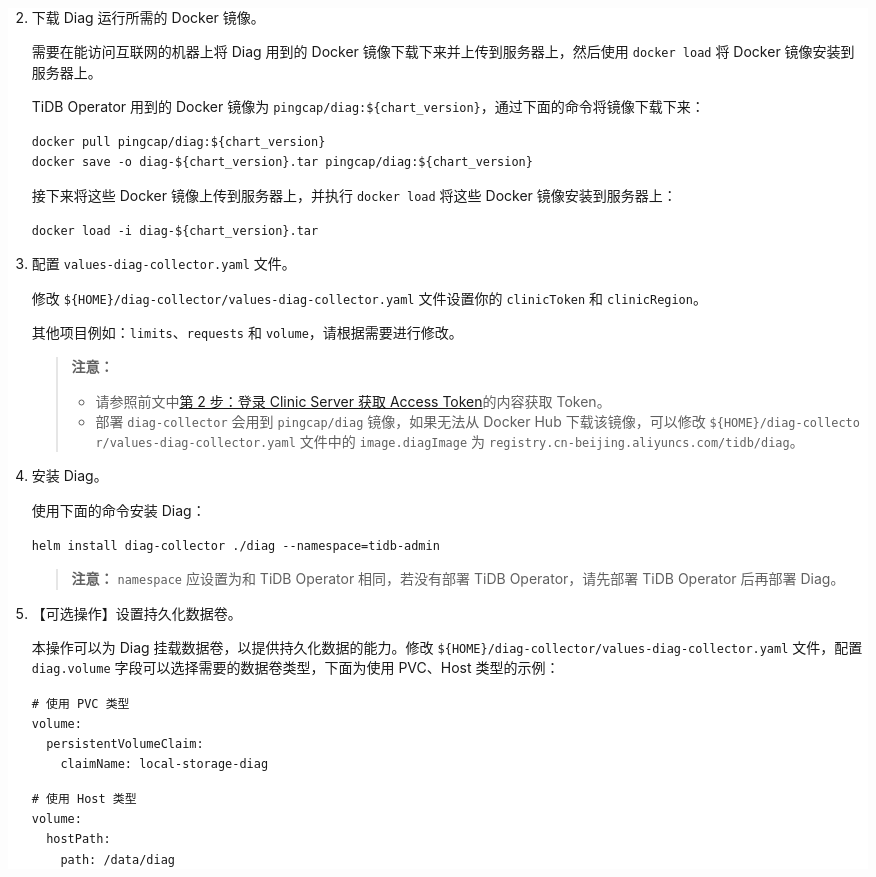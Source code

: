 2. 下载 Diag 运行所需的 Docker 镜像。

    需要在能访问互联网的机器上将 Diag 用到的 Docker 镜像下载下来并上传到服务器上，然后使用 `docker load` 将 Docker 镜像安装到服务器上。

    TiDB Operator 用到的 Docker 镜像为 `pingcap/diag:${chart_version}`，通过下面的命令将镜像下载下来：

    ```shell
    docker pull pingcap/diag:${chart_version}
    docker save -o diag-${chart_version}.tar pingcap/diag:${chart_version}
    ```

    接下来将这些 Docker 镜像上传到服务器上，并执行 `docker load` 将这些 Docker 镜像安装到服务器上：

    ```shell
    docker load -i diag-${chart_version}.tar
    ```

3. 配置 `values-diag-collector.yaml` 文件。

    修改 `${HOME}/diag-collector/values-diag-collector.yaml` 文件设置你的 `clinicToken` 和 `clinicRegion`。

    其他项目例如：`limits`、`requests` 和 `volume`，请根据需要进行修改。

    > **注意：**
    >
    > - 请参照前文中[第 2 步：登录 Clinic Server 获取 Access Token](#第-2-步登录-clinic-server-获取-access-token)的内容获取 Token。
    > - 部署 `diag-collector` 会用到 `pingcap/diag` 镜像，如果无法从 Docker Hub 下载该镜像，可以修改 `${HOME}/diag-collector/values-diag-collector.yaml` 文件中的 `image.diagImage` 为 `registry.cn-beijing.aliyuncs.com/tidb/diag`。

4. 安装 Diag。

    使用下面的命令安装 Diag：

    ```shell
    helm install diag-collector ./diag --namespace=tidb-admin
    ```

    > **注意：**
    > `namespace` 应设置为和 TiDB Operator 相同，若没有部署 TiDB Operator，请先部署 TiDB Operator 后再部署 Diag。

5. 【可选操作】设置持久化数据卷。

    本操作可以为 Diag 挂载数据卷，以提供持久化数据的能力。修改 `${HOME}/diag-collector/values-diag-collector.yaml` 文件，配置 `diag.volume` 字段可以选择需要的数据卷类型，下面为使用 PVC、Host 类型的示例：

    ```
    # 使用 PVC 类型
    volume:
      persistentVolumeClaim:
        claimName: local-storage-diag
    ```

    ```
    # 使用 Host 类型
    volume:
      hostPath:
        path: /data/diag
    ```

+===+

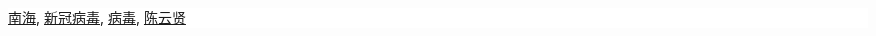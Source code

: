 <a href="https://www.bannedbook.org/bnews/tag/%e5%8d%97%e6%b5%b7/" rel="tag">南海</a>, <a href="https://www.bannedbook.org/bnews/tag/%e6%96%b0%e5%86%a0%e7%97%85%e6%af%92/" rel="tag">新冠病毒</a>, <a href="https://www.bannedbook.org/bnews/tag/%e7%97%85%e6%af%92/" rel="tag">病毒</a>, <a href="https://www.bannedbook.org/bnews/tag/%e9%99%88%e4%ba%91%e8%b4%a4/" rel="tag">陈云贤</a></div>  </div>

+===+

(EXERCISE INSTRUCTIONS)
All lines above holding the word "yaml" make up the answer; copy each one.

(SOLUTION TO THE EXERCISE)
3. 配置 `values-diag-collector.yaml` 文件。
    修改 `${HOME}/diag-collector/values-diag-collector.yaml` 文件设置你的 `clinicToken` 和 `clinicRegion`。
    > - 部署 `diag-collector` 会用到 `pingcap/diag` 镜像，如果无法从 Docker Hub 下载该镜像，可以修改 `${HOME}/diag-collector/values-diag-collector.yaml` 文件中的 `image.diagImage` 为 `registry.cn-beijing.aliyuncs.com/tidb/diag`。
    本操作可以为 Diag 挂载数据卷，以提供持久化数据的能力。修改 `${HOME}/diag-collector/values-diag-collector.yaml` 文件，配置 `diag.volume` 字段可以选择需要的数据卷类型，下面为使用 PVC、Host 类型的示例：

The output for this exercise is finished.